Harpstedt - Auf eigenem Platz bleibt Fußball-Kreisligist TSV Großenkneten eine Macht. Auch der Tabellendritte Harpstedter TB vermochte es am Freitagabend nicht, der Crew von TSV-Trainer Klaus Delbanco die erste Saisonniederlage in der Energie-Concept-Arena beizubringen. Durch das 3:0 (1:0) holte Großenkneten im siebten Heimspiel den fünften Sieg und rückte zumindest bis Sonntag auf den vierten Platz vor.

„Aufgrund der Chancenauswertung ist Knetens Sieg nicht unverdient“, musste HTB-Coach Marcus Metschulat anerkennen. Denn während seine Mannschaft wieder einmal beste Gelegenheiten ausließ, erwiesen sich die Gastgeber als Meister der Effizienz.

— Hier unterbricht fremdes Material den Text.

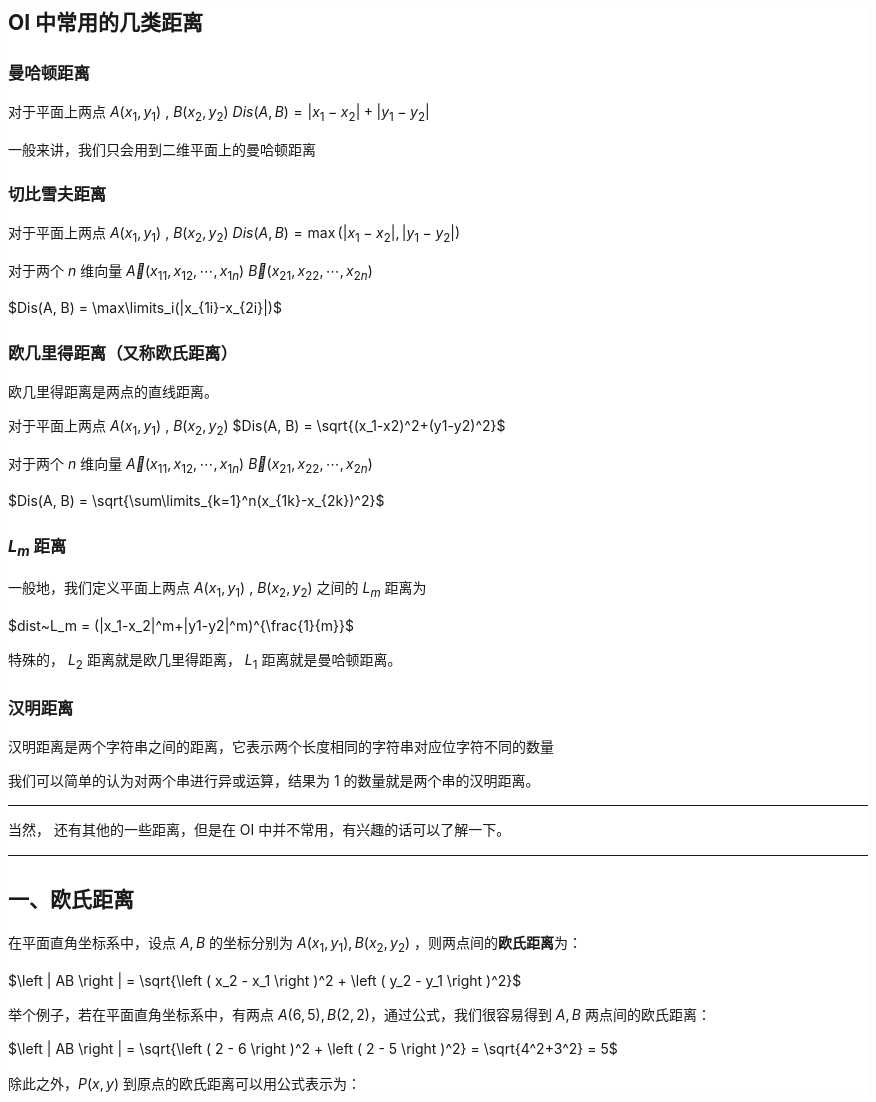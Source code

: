 ## OI 中常用的几类距离

### 曼哈顿距离

对于平面上两点 $A(x_1, y_1)$ , $B(x_2, y_2)$  $Dis(A, B) = |x_1-x_2| + |y_1-y_2|$ 

一般来讲，我们只会用到二维平面上的曼哈顿距离

### 切比雪夫距离

对于平面上两点 $A(x_1, y_1)$ , $B(x_2, y_2)$  $Dis(A, B) = \max(|x_1-x_2| , |y_1-y_2|)$ 

对于两个 $n$ 维向量 $\vec A(x_{11}, x_{12}, \cdots,x_{1n})$  $\vec B(x_{21}, x_{22}, \cdots,x_{2n})$ 

 $Dis(A, B) = \max\limits_i(|x_{1i}-x_{2i}|)$ 

### 欧几里得距离（又称欧氏距离）

欧几里得距离是两点的直线距离。

对于平面上两点 $A(x_1, y_1)$ , $B(x_2, y_2)$  $Dis(A, B) = \sqrt{(x_1-x2)^2+(y1-y2)^2}$ 

对于两个 $n$ 维向量 $\vec A(x_{11}, x_{12}, \cdots,x_{1n})$  $\vec B(x_{21}, x_{22}, \cdots,x_{2n})$ 

 $Dis(A, B) = \sqrt{\sum\limits_{k=1}^n(x_{1k}-x_{2k})^2}$ 

###  $L_m$ 距离

一般地，我们定义平面上两点 $A(x_1, y_1)$ , $B(x_2, y_2)$ 之间的 $L_m$ 距离为

 $dist~L_m = (|x_1-x_2|^m+|y1-y2|^m)^{\frac{1}{m}}$ 

特殊的， $L_2$ 距离就是欧几里得距离， $L_1$ 距离就是曼哈顿距离。

### 汉明距离

汉明距离是两个字符串之间的距离，它表示两个长度相同的字符串对应位字符不同的数量

我们可以简单的认为对两个串进行异或运算，结果为 1 的数量就是两个串的汉明距离。

* * *

当然， 还有其他的一些距离，但是在 OI 中并不常用，有兴趣的话可以了解一下。

* * *

## 一、欧氏距离

在平面直角坐标系中，设点 $A,B$ 的坐标分别为 $A(x_1,y_1),B(x_2,y_2)$ ，则两点间的**欧氏距离**为：

$\left | AB \right | = \sqrt{\left ( x_2 - x_1 \right )^2 + \left ( y_2 - y_1 \right )^2}$

举个例子，若在平面直角坐标系中，有两点 $A(6,5),B(2,2)$，通过公式，我们很容易得到 $A,B$ 两点间的欧氏距离：

$\left | AB \right | = \sqrt{\left ( 2 - 6 \right )^2 + \left ( 2 - 5 \right )^2} = \sqrt{4^2+3^2} = 5$ 

除此之外，$P(x,y)$ 到原点的欧氏距离可以用公式表示为：
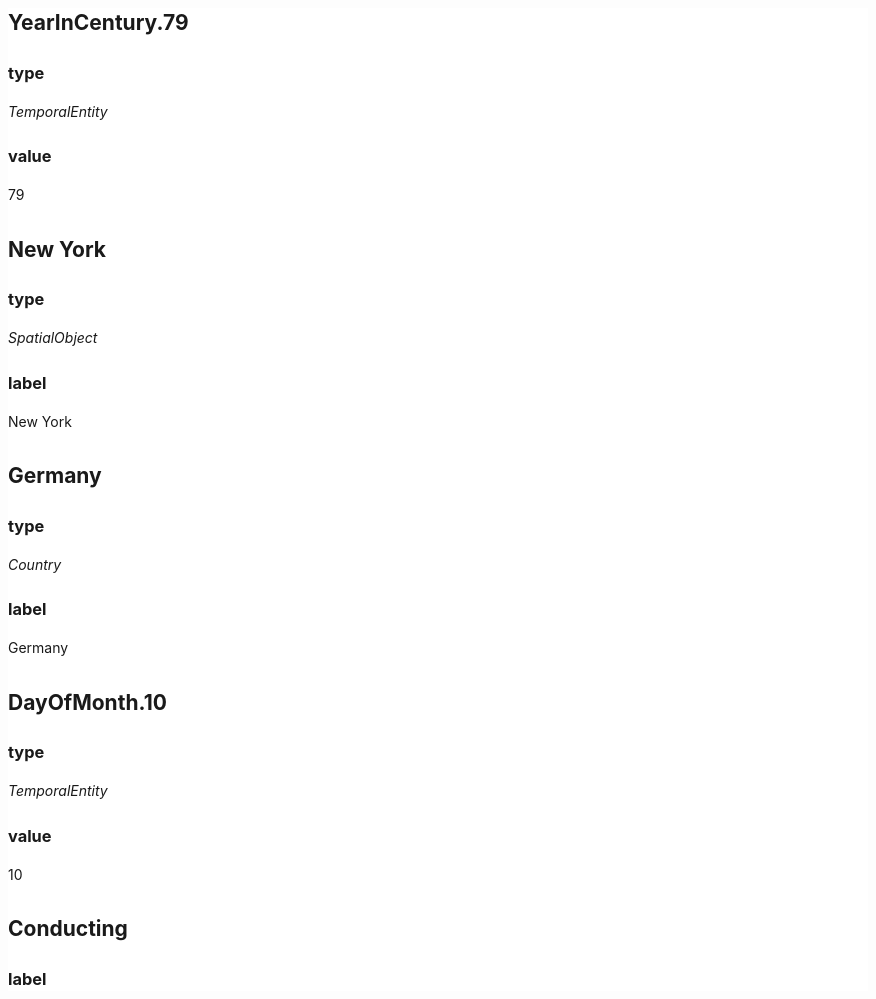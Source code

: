 ## YearInCentury.79

### type


*TemporalEntity*

### value


79

## New York

### type


*SpatialObject*

### label


New York

## Germany

### type


*Country*

### label


Germany

## DayOfMonth.10

### type


*TemporalEntity*

### value


10

## Conducting

### label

Nachdem HTB-Torjäger Christian Goritz die Führung verpasst hatte (25.), hielt Großenknetens Pascal Grüner aus 25 Metern einfach mal drauf – und der Ball schlug unhaltbar für Christoph Mädler vom Schützen aus oben links zum 1:0 im Winkel ein (28.). Kurz vor der Pause vergab Nils Klaassen die Chance zum Ausgleich (43.). Unmittelbar nach Wiederanpfiff scheiterte Goritz mit einem Freistoß (47.).

Auf der Gegenseite nahm Andre Reimann einen Abpraller mit dem Oberschenkel an und beförderte die Kugel zum 2:0 oben rechts in den Knick (50.). Wieder hatte Mädler keine Abwehrchance. Doch damit nicht genug: Wenig später köpfte TSV-Kapitän Sven Peters eine Flanke von Pascal Grüner zum 3:0 ein (56.). „Bis dahin hatte Großenkneten eine 100-prozentige Trefferquote“, staunte Marcus Metschulat.

Die Gäste gaben sich nicht auf und hatten durch Klaassen (65.) und Goritz (70./Freistoß) gute Möglichkeiten zur Resultatsverbesserung. „Aber heute war so ein Tag – da klappen die halt nicht“, haderte Metschulat mit dem Abschlusspech.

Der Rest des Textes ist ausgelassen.